Pada buku Republic ada empat tahap untuk mencapai kebenaran dari doxa ke episteme. Proses pemikiran visible realm indrawi (sensible) atau Elkasia, dan Pistis; kemudian kepada intelektual, invisible realm pada level Dianoia, ke Noesis. Maka setelah empat tahapan ini maka memiliki kebenaran yang di sebut Agathon atau "sophrosune"
Ke [3] Implikasi episteme Platon atau Plato ini pada kasus kondisi paradox antara pasangan nomor urut 02 yang tidak percaya dengan validitas reliabilitas hasil pengolahan statistika oleh lembaga Litbang Kompas, Indo Barometer, LSI Denny JA, Median Kedai Kopi, dapat dipahami sebagai berikut:
Tanpa dibuka metodologi, teknik sampling,  cara tabulasi data, lampiran data, pengolahan data, validitas data silang, dan kaidah ilmu apa yang dipakai. Maka semua pernyataan tanpa membuktikan episteme [kaidah ilmu atau tangga-tangga ilmu]  maka kebenaran semacam ini sebatas "doxa" atau sebatas persepsi atau bayang-bayang realitas atau kemudian menghasilkan pengetahuan sensible (visible world).
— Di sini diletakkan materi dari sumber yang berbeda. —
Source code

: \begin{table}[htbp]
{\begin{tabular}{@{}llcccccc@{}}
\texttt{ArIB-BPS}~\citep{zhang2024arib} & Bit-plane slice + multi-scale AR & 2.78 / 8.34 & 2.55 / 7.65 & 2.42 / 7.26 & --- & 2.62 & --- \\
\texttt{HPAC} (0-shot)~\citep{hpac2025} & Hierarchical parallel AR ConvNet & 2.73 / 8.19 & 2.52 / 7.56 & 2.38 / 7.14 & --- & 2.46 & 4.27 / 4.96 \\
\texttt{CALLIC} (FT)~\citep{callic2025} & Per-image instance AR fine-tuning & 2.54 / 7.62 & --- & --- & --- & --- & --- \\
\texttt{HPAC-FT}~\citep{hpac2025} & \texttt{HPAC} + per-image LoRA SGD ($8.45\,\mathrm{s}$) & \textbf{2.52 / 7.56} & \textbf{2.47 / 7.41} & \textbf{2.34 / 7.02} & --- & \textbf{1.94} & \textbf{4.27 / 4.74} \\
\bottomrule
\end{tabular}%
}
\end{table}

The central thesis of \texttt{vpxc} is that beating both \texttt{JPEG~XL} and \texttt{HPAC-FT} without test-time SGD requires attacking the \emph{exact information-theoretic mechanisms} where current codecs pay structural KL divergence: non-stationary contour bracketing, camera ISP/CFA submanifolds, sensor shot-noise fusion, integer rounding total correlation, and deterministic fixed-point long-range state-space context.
Akibatnya adalah  Pengetahuan ini disebut Platon sebagai "Eikasia (persepsi/gosib)" atau "Pistis (kesan pancaindra)". Maka jika tidak ada episteme tatanan statistika logika yang dapat divalidasi ulang cara pasangan nomor urut 02  tiga kali mengumumkan kemenangannya  mereka  adalah dua pengetahuan ini wujud sebuah realitas sesungguhnya atau disebut Platon sebagai pengetahuan "doxa" atau sebatas "opini" belaka yang tidak memenuhi kaidah kebenaran {idea} Platon.
Maka pengetahuan "doxa" atau sebatas "opini" belaka  disebut sebagai pengalaman persepsi indrawi (aesthesis arte), dan menurut Socrates manusia demikian adalah manusia tidak terdidik (apaideusias).
Maka diperlukan tahap selanjutnya atau yang kemudian manusia ini membutuhkan pendidikan [paideia] pembelajar dan membentuk manusia berkebudayaan. Manusia berkebudayaan intelektual adalah memenuhi kaidah atau tangga-tangga ilmiah.
Atau saya sebut sebagai bentuk {"Fallacy"} adalah kesalahan logika pada dua tatanan atau salah satunya terjadi bila penuh inkonsitensi (tidak taat) atau ada perbedaan kontradiksi dalam logika berpikir, dan uji empiriknya mengandung penuh kelemahan pada semua alur berpikir. Aristotle menyebut "Sophistical Refutations"
[b] Maka berangkat pada masalah [a] di atas  dibutuhkan apa yang disebut sebagai azas atau dokrin  Rigoritas atau ketepatan penggunaan pikiran dikemukakan oleh Isaac Watts (1724) ada tiga kriteria yakni appeal to faith, appeal to passion, dan a public appeal to passion.